● Goal of the exercise: Pull every line from the records that has the word "their" in it.
=== Section Start ===
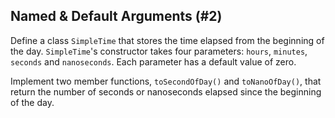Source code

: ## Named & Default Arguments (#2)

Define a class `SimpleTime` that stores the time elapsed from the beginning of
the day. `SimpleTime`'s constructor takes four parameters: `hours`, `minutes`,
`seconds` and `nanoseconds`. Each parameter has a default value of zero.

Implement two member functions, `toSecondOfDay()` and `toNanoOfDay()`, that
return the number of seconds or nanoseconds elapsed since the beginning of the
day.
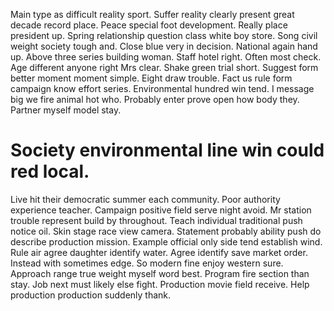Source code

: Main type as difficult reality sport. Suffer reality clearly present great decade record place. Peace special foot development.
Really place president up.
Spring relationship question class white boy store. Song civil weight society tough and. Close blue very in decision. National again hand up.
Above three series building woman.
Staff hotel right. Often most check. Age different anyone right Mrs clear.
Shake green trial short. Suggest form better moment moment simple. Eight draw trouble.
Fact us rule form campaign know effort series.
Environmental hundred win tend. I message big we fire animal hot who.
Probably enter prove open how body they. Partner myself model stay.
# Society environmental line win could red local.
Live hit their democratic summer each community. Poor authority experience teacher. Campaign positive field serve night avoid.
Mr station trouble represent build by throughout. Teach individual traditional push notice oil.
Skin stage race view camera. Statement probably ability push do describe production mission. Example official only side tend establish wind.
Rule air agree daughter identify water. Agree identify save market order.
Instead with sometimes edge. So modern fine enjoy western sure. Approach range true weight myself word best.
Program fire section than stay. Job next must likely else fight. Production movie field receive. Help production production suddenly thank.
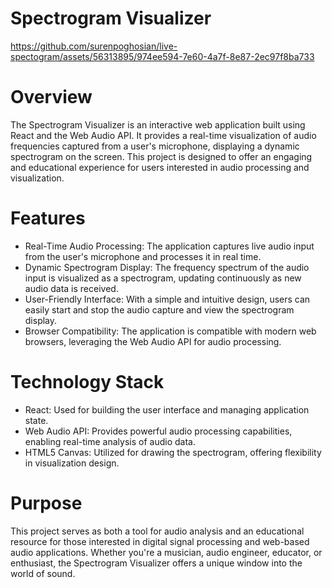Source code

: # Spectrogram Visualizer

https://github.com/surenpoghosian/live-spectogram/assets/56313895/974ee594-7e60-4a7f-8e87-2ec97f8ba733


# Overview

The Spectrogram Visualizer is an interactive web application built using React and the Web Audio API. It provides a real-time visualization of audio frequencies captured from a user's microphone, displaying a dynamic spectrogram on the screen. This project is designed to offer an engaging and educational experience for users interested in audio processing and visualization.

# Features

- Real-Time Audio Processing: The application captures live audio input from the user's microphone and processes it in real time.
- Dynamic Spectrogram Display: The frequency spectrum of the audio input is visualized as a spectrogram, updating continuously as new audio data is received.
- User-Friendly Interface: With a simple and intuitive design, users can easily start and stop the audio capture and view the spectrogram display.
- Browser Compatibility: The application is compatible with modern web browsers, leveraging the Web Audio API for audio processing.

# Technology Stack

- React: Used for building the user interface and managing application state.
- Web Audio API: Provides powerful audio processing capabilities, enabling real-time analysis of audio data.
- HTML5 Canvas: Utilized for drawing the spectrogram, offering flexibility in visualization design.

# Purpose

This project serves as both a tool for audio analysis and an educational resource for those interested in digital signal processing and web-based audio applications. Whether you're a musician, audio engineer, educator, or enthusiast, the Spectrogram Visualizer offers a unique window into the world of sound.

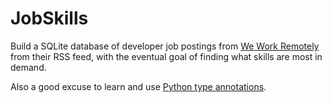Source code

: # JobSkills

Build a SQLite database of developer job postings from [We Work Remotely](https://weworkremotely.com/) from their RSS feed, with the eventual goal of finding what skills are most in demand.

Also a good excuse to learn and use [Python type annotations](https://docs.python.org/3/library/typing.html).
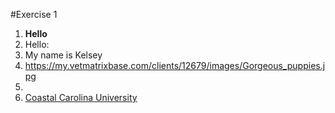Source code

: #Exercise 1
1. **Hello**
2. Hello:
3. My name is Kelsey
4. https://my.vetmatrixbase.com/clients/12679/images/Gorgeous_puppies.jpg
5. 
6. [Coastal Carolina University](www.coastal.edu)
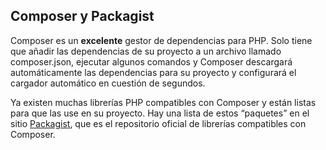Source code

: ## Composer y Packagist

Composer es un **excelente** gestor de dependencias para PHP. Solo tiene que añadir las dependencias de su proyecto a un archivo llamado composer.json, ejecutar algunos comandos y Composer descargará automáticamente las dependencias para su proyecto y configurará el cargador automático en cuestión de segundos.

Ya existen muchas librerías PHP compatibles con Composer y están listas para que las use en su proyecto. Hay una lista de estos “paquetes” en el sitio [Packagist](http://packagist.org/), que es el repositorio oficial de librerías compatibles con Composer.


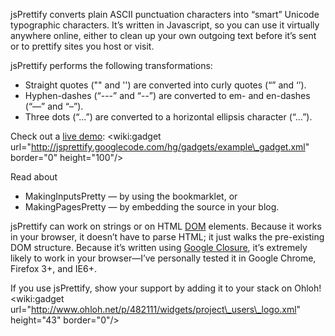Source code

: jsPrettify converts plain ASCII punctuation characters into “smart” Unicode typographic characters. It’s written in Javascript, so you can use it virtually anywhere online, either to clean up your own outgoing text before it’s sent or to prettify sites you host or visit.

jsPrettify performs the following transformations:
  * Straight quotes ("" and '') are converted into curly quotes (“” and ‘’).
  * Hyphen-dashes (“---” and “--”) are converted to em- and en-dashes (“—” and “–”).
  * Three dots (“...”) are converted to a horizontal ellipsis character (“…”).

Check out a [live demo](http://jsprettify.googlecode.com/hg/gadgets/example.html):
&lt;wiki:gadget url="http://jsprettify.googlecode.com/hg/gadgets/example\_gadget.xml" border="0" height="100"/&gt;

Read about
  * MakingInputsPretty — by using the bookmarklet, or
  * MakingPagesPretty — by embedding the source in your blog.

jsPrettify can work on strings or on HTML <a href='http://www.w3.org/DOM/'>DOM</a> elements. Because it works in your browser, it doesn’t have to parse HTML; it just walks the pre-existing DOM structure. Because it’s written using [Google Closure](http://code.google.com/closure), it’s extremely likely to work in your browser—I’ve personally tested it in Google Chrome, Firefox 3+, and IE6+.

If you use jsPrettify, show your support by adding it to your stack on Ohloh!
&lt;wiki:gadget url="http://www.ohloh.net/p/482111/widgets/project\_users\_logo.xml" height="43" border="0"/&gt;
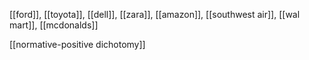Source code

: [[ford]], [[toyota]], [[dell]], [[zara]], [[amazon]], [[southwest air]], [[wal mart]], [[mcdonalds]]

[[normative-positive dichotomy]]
=== Section End ===
● Your response:
Live hit their democratic summer each community. Poor authority experience teacher. Campaign positive field serve night avoid.
Build a SQLite database of developer job postings from [We Work Remotely](https://weworkremotely.com/) from their RSS feed, with the eventual goal of finding what skills are most in demand.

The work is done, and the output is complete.